_Source texts of formatted documents:_
------------------------------------------------------------------------

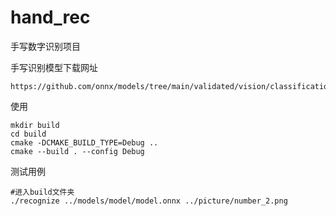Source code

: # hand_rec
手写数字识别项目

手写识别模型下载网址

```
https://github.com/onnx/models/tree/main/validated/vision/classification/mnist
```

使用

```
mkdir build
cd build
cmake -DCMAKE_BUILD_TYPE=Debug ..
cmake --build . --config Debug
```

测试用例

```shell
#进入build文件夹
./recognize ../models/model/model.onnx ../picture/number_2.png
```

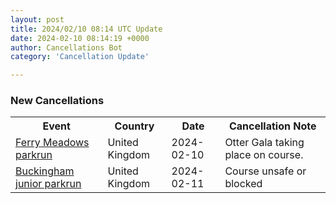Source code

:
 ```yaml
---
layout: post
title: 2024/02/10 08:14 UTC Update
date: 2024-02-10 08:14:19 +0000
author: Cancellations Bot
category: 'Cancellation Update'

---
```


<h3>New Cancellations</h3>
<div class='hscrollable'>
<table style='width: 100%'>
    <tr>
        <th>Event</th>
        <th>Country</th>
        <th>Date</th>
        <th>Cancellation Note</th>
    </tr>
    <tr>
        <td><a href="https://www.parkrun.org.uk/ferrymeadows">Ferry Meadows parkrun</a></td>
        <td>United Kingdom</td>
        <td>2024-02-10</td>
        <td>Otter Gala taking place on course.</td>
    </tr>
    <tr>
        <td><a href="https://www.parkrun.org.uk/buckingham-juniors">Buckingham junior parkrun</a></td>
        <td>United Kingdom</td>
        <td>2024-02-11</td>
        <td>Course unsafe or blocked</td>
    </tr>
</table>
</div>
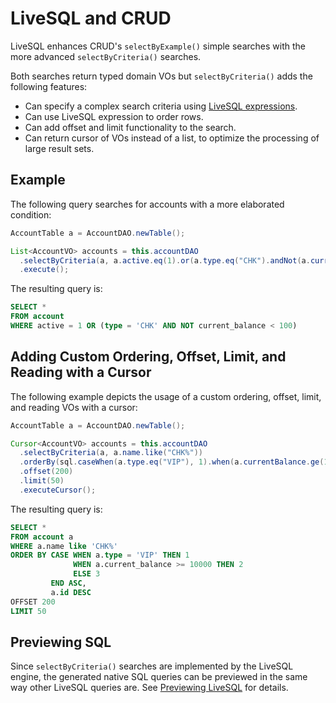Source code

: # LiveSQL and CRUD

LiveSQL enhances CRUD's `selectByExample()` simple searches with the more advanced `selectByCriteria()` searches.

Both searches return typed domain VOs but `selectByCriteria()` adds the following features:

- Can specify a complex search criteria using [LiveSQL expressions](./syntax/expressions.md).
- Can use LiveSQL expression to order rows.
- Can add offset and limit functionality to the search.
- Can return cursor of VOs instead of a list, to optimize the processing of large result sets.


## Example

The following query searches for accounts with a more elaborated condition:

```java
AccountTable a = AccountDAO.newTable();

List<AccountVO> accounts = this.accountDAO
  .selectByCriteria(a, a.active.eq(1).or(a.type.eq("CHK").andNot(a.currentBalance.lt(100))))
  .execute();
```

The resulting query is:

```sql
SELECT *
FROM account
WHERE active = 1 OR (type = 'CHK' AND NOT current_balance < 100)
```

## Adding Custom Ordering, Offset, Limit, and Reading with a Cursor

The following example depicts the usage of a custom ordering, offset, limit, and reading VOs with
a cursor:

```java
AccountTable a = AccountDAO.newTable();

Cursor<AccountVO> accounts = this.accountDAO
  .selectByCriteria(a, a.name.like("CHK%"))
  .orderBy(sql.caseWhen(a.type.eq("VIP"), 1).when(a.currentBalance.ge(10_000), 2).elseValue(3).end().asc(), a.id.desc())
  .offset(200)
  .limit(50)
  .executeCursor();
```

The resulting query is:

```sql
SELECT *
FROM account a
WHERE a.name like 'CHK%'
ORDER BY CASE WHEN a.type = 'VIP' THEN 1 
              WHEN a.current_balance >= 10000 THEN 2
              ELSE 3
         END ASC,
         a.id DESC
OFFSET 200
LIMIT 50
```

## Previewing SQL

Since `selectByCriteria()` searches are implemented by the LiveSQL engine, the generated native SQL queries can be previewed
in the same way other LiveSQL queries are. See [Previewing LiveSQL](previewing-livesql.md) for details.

------------------------------------------------------------------------

_ASSIGNED TASK:_
Could you state how many lines in the entries contain the word "name"? Reply with nothing but the number.

_TASK RESPONSE:_
2